*ACTIVITY:* Filter out all lines without the word "ImageMagick" from the data below, please, and copy the rest.

### GIVEN INFORMATION

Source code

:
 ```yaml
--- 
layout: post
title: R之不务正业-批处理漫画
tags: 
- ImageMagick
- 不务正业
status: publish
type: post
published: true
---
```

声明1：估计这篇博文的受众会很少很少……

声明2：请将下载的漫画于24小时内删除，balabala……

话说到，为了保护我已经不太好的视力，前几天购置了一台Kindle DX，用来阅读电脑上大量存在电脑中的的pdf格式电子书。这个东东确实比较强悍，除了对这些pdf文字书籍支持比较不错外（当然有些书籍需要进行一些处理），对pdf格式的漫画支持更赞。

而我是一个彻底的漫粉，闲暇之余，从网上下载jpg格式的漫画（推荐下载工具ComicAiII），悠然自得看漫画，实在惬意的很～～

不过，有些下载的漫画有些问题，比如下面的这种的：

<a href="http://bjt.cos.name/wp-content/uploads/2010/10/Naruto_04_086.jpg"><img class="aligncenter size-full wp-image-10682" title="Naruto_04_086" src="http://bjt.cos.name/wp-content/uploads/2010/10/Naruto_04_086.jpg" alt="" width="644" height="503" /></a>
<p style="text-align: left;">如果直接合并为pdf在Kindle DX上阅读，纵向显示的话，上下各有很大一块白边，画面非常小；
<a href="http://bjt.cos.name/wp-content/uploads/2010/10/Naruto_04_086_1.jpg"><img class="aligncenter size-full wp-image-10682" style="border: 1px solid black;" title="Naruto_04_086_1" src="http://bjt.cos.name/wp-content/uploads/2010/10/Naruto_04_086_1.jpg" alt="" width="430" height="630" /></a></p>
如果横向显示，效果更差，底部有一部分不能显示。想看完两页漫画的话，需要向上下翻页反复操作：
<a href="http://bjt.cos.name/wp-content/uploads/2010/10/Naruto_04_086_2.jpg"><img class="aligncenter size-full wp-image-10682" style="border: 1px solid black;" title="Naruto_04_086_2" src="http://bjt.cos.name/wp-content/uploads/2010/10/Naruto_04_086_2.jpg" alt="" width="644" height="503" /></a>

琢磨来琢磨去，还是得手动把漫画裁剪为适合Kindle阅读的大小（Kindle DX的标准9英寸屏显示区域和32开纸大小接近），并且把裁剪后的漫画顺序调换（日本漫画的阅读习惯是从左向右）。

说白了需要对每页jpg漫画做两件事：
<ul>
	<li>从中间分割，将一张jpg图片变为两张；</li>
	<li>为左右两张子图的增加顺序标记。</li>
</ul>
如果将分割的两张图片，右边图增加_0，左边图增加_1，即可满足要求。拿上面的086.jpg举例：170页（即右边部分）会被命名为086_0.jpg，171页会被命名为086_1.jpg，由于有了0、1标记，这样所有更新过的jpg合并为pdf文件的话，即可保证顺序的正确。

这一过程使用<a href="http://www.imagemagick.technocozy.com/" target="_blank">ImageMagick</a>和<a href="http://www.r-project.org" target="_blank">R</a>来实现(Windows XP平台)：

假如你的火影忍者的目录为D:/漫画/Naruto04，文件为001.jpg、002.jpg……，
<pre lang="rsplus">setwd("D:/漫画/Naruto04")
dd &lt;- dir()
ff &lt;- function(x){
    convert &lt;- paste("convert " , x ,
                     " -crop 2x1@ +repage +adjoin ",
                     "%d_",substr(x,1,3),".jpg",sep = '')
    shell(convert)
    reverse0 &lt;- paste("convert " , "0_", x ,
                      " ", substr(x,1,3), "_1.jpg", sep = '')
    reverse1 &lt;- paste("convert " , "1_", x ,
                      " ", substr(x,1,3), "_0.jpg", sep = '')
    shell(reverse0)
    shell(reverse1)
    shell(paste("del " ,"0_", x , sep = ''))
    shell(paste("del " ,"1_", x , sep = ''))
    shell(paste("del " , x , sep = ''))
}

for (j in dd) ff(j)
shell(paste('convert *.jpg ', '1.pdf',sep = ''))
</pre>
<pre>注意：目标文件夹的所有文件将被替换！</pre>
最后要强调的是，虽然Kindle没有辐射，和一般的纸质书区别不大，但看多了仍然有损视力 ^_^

######

*EXERCISE RESPONSE:*
- ImageMagick
这一过程使用<a href="http://www.imagemagick.technocozy.com/" target="_blank">ImageMagick</a>和<a href="http://www.r-project.org" target="_blank">R</a>来实现(Windows XP平台)：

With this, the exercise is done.